A VIEW has been advanced by writers like Fareed Zakaria at TIME magazine and Roger Cohen in The New York Times that WikiLeaks has at least revealed the expertise of American diplomats.
Certainly, it is true that the cables indicate United States diplomats consulting a range of contacts from government leaders to harassed dissidents as they search to interpret events in the countries where they are based.
However, it is not what WikiLeaks says about US diplomacy that most interests us, but what it uncovers about the strangely undiplomatic and often wrong-headed views of world leaders and their advisers.
Most startling of all is that the wrong-headedness often comes from unexpected sources, like Singapore’s former Prime Minister Lee Kuan Yew, for instance.
After all, Lee’s reputation stands with the likes of Britain’s William Pitt the Younger and Germany’s Otto von Bismarck – or at least it would do if, instead of a little red dot, he had governed a real country.
Still, he is widely rated as a visionary leader with a bold agenda that he delivered on, while taking no prisoners yet holding regular parliamentary elections.
Having interviewed him three times, I can vouch for the fact that he ticks off all of these boxes.
And yet, and yet, as the recent pronouncements in WikiLeaks confirm, he and his top advisers have said some pretty daft things.

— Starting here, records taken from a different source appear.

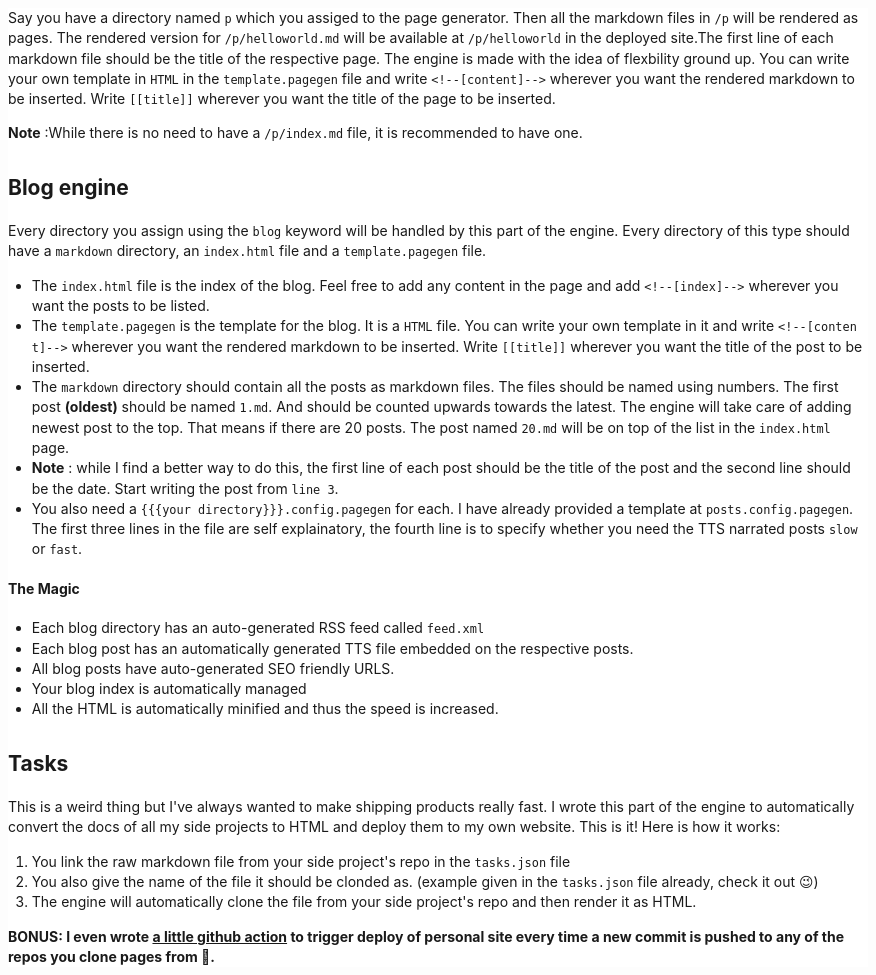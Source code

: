 Say you have a directory named `p` which you assiged to the page generator. Then all the markdown files in `/p` will be rendered as pages. The rendered version for `/p/helloworld.md` will be available at `/p/helloworld` in the deployed site.The first line of each markdown file should be the title of the respective page. The engine is made with the idea of flexbility ground up. You can write your own template in `HTML` in the `template.pagegen` file and write `<!--[content]-->` wherever you want the rendered markdown to be inserted. Write `[[title]]` wherever you want the title of the page to be inserted. 

**Note** :While there is no need to have a `/p/index.md` file, it is recommended to have one.  

## Blog engine
Every directory you assign using the `blog` keyword will be handled by this part of the engine. Every directory of this type should have a `markdown` directory, an `index.html` file and a `template.pagegen` file. 

* The `index.html` file is the index of the blog. Feel free to add any content in the page and add `<!--[index]-->` wherever you want the posts to be listed. 
* The `template.pagegen` is the template for the blog. It is a `HTML` file. You can write your own template in it and write `<!--[content]-->` wherever you want the rendered markdown to be inserted. Write `[[title]]` wherever you want the title of the post to be inserted.
* The `markdown` directory should contain all the posts as markdown files. The files should be named using numbers. The first post <b>(oldest)</b> should be named `1.md`. And should be counted upwards towards the latest. The engine will take care of adding newest post to the top. That means if there are 20 posts. The post named `20.md` will be on top of the list in the `index.html` page.
* **Note** : while I find a better way to do this, the first line of each post should be the title of the post and the second line should be the date. Start writing the post from `line 3`.
* You also need a `{{{your directory}}}.config.pagegen` for each. I have already provided a template at `posts.config.pagegen`. The first three lines in the file are self explainatory, the fourth line is to specify whether you need the TTS narrated posts `slow` or `fast`.

#### The Magic
* Each blog directory has an auto-generated RSS feed called `feed.xml`
* Each blog post has an automatically generated TTS file embedded on the respective posts.
* All blog posts have auto-generated SEO friendly URLS.
* Your blog index is automatically managed
* All the HTML is automatically minified and thus the speed is increased.

## Tasks
This is a weird thing but I've always wanted to make shipping products really fast. I wrote this part of the engine to automatically convert the docs of all my side projects to HTML and deploy them to my own website. This is it! Here is how it works:
1. You link the raw markdown file from your side project's repo in the `tasks.json` file
2. You also give the name of the file it should be clonded as. (example given in the `tasks.json` file already, check it out 😉)
3. The engine will automatically clone the file from your side project's repo and then render it as HTML.

<b>BONUS: I even wrote [a little github action](https://github.com/ayshptk/blogengine-autodeploy/) to trigger deploy of personal site every time a new commit is pushed to any of the repos you clone pages from 👀.</b>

Well, even Homer nods, I suppose.
But consider the 2007 cable in which Lee states that ASEAN should not have admitted Cambodia, along with Laos, Myanmar and Vietnam, because its “political system is too personalised around Prime Minister Hun Sen”.
Up to a point, he is right, of course. But talk about the pot calling the kettle black. The political system in Singapore has been personalised around the Lee family since independence half a century ago.

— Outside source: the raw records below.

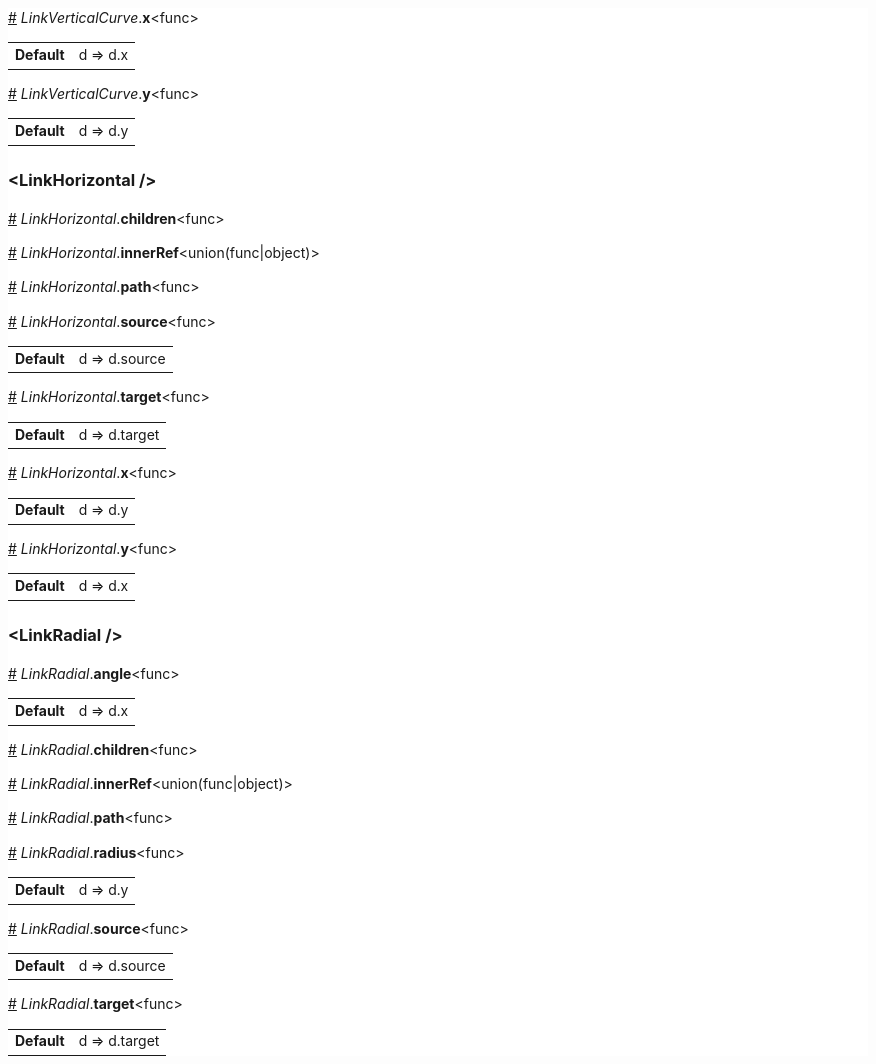 <a id="#LinkVerticalCurve__x" name="LinkVerticalCurve__x" href="#LinkVerticalCurve__x">#</a> *LinkVerticalCurve*.**x**&lt;func&gt;  <table><tr><td><strong>Default</strong></td><td>d => d.x</td></td></table>

<a id="#LinkVerticalCurve__y" name="LinkVerticalCurve__y" href="#LinkVerticalCurve__y">#</a> *LinkVerticalCurve*.**y**&lt;func&gt;  <table><tr><td><strong>Default</strong></td><td>d => d.y</td></td></table>

<h3 id="linkhorizontal-">&lt;LinkHorizontal /&gt;</h3>



<a id="#LinkHorizontal__children" name="LinkHorizontal__children" href="#LinkHorizontal__children">#</a> *LinkHorizontal*.**children**&lt;func&gt;  

<a id="#LinkHorizontal__innerRef" name="LinkHorizontal__innerRef" href="#LinkHorizontal__innerRef">#</a> *LinkHorizontal*.**innerRef**&lt;union(func|object)&gt;  

<a id="#LinkHorizontal__path" name="LinkHorizontal__path" href="#LinkHorizontal__path">#</a> *LinkHorizontal*.**path**&lt;func&gt;  

<a id="#LinkHorizontal__source" name="LinkHorizontal__source" href="#LinkHorizontal__source">#</a> *LinkHorizontal*.**source**&lt;func&gt;  <table><tr><td><strong>Default</strong></td><td>d => d.source</td></td></table>

<a id="#LinkHorizontal__target" name="LinkHorizontal__target" href="#LinkHorizontal__target">#</a> *LinkHorizontal*.**target**&lt;func&gt;  <table><tr><td><strong>Default</strong></td><td>d => d.target</td></td></table>

<a id="#LinkHorizontal__x" name="LinkHorizontal__x" href="#LinkHorizontal__x">#</a> *LinkHorizontal*.**x**&lt;func&gt;  <table><tr><td><strong>Default</strong></td><td>d => d.y</td></td></table>

<a id="#LinkHorizontal__y" name="LinkHorizontal__y" href="#LinkHorizontal__y">#</a> *LinkHorizontal*.**y**&lt;func&gt;  <table><tr><td><strong>Default</strong></td><td>d => d.x</td></td></table>

<h3 id="linkradial-">&lt;LinkRadial /&gt;</h3>



<a id="#LinkRadial__angle" name="LinkRadial__angle" href="#LinkRadial__angle">#</a> *LinkRadial*.**angle**&lt;func&gt;  <table><tr><td><strong>Default</strong></td><td>d => d.x</td></td></table>

<a id="#LinkRadial__children" name="LinkRadial__children" href="#LinkRadial__children">#</a> *LinkRadial*.**children**&lt;func&gt;  

<a id="#LinkRadial__innerRef" name="LinkRadial__innerRef" href="#LinkRadial__innerRef">#</a> *LinkRadial*.**innerRef**&lt;union(func|object)&gt;  

<a id="#LinkRadial__path" name="LinkRadial__path" href="#LinkRadial__path">#</a> *LinkRadial*.**path**&lt;func&gt;  

<a id="#LinkRadial__radius" name="LinkRadial__radius" href="#LinkRadial__radius">#</a> *LinkRadial*.**radius**&lt;func&gt;  <table><tr><td><strong>Default</strong></td><td>d => d.y</td></td></table>

<a id="#LinkRadial__source" name="LinkRadial__source" href="#LinkRadial__source">#</a> *LinkRadial*.**source**&lt;func&gt;  <table><tr><td><strong>Default</strong></td><td>d => d.source</td></td></table>

<a id="#LinkRadial__target" name="LinkRadial__target" href="#LinkRadial__target">#</a> *LinkRadial*.**target**&lt;func&gt;  <table><tr><td><strong>Default</strong></td><td>d => d.target</td></td></table>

Having been PM for 31 years himself, Lee’s eldest son, Lee Hsien Loong, has now been in the job for the past six years.
His daughter-in-law, Ho Ching, is the CEO of Temasek Holdings, the government’s investment arm.

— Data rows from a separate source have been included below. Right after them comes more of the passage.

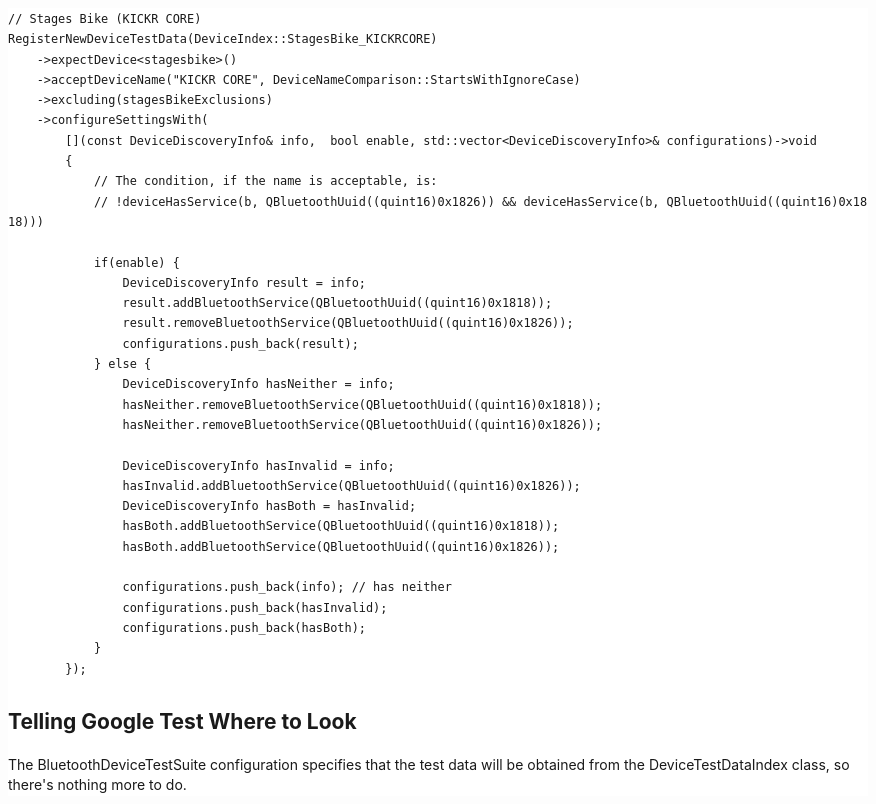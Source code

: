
 ```
// Stages Bike (KICKR CORE)
RegisterNewDeviceTestData(DeviceIndex::StagesBike_KICKRCORE)
	->expectDevice<stagesbike>()        
	->acceptDeviceName("KICKR CORE", DeviceNameComparison::StartsWithIgnoreCase)
	->excluding(stagesBikeExclusions)
	->configureSettingsWith(
		[](const DeviceDiscoveryInfo& info,  bool enable, std::vector<DeviceDiscoveryInfo>& configurations)->void
		{
			// The condition, if the name is acceptable, is:
			// !deviceHasService(b, QBluetoothUuid((quint16)0x1826)) && deviceHasService(b, QBluetoothUuid((quint16)0x1818)))

			if(enable) {
				DeviceDiscoveryInfo result = info;
				result.addBluetoothService(QBluetoothUuid((quint16)0x1818));
				result.removeBluetoothService(QBluetoothUuid((quint16)0x1826));
				configurations.push_back(result);
			} else {
				DeviceDiscoveryInfo hasNeither = info;
				hasNeither.removeBluetoothService(QBluetoothUuid((quint16)0x1818));
				hasNeither.removeBluetoothService(QBluetoothUuid((quint16)0x1826));

				DeviceDiscoveryInfo hasInvalid = info;
				hasInvalid.addBluetoothService(QBluetoothUuid((quint16)0x1826));
				DeviceDiscoveryInfo hasBoth = hasInvalid;
				hasBoth.addBluetoothService(QBluetoothUuid((quint16)0x1818));
				hasBoth.addBluetoothService(QBluetoothUuid((quint16)0x1826));

				configurations.push_back(info); // has neither
				configurations.push_back(hasInvalid);
				configurations.push_back(hasBoth);
			}
		});

```

## Telling Google Test Where to Look

The BluetoothDeviceTestSuite configuration specifies that the test data will be obtained from the DeviceTestDataIndex class, so there's nothing more to do.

His other son, Lee Hsien Yang, is both the chairman of the Civil Aviation Authority of Singapore and of one of the nation’s largest companies, Fraser and Neave.
Naturally, all these people got their posts on merit.
But Lee’s leaked comment suggests he thinks the opposite about Cambodia, even though Hun Sen has not hit 31 years in office yet and his son, Hun Manet, is hardly without merit, being a West Point Academy graduate with a PhD in economics from the UK.
Lee’s hypocrisy is matched by his foreign ministry’s then top civil servant, Peter Ho, who, in another cable, said former Malaysian PM Abdullah Badawi’s son-in-law, Khairy Jamaluddin, is disliked “because he got where he is through family ties”.
Oh dear, that would never happen in Singapore.
As a matter of fact, it did not happen in Malaysia either. Khairy, an Oxford graduate, is a brilliant politician, orator and thinker. He got where he is on merit.
Yes, I’m biased, having known Khairy for 15 years. But I recall watching him at a debate in Hanoi where the other speakers were Singapore’s Simon Tay, Thailand’s Abhisit Vejjajiva and Brunei’s Timothy Ong.
By a country mile, Khairy was the most cogent, passionate and persuasive speaker of them all.
He was reminiscent of a young Harry Lee – in other words, the kind of person the ruling People’s Action Party in Singapore is desperately seeking but cannot seem to find.
Indeed, those patronising and misguided comments in the leaked cables make me fear that perhaps I understated matters when I wrote in a recent column about Singapore’s dearth of future political talent as a general election looms.
For sadly, the current thinking there reflects a rather sclerotic leadership, which is not only imbued with typical Singaporean sanctimony, but also strangely out of touch with current realities in the region.